Monitors
Rather than using semaphores to protect critical sections, monitors provide a higher-level abstraction for synchronization. Monitors are a more object-oriented approach to synchronization, where a monitor is a class that encapsulates data that needs to be protected so that only one thread can access it at a time.
Here's a timeline of the development of monitors:
- 1965: Edsger Dijkstra introduces the concept of semaphores in his paper Cooperating sequential processes, laying the foundation for synchronization primitives.
- 1972: Tony Hoare publishes Towards a theory of parallel programming, discussing the idea of conditional critical regions, which later evolve into monitors.
- 1973: Per Brinch Hansen develops the concept of monitors and implements them in the Concurrent Pascal programming language.
- 1975: Tony Hoare formalizes the concept of monitors in his paper Monitors: An Operating System Structuring Concept, describing them as a synchronization construct for shared data.

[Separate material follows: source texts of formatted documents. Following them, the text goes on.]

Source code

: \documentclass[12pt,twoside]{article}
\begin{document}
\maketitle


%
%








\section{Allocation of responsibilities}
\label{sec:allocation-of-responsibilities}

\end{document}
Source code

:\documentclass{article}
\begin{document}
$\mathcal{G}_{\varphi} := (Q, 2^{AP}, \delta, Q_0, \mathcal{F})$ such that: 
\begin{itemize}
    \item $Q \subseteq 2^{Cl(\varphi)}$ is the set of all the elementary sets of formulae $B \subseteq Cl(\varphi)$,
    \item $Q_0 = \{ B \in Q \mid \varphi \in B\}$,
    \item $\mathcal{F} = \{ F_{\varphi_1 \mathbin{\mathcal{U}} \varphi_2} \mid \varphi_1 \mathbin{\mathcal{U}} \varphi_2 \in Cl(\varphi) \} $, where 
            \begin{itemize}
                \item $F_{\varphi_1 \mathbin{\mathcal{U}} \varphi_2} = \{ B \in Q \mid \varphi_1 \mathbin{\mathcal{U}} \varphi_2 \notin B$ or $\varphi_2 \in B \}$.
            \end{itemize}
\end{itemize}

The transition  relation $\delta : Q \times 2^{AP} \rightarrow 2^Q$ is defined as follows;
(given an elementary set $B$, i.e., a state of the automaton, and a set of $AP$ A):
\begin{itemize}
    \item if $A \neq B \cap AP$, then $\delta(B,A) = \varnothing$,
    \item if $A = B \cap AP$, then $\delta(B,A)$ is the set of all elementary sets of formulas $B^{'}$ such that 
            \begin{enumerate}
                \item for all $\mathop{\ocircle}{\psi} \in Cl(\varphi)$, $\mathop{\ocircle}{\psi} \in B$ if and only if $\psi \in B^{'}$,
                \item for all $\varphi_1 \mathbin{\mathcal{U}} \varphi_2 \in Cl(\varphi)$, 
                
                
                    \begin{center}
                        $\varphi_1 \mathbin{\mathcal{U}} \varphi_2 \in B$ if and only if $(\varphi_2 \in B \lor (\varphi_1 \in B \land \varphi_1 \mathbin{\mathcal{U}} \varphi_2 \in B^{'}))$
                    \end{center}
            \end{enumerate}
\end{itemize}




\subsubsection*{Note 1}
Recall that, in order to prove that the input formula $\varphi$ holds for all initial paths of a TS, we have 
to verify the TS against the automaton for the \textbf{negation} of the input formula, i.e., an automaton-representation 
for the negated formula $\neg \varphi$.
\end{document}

- 1980s–1990s: Monitors gain wider adoption and are incorporated into various programming languages, such as Ada, Java, and C#.
- Technically, Java uses a(n over) simplified version of monitors.
We'll use Java as an example for showing how monitors work, since it's probably familiar to you. We can say that a Java class acts as a monitor if all its methods use the synchronized keyword. This keyword ensures that only one thread can access the object's data at a time.
Here's an example BankAccount class that protects its balance with by being a monitor:
class BankAccount {
private int balance;
public BankAccount(int initialBalance) {
balance = initialBalance;
}
public synchronized void deposit(int amount) {
balance += amount;
}
public synchronized void withdraw(int amount) {
balance -= amount;
}
public synchronized int getBalance() {
return balance;
}
}
Notice that other than adding a keyword to our code, we didn't have to do anything special to make this class thread-safe, which contrasts with semaphores, where we'd have to declare a semaphore variable for each object, initialize it to the right value, and then remember to acquire and release the semaphore in the right places.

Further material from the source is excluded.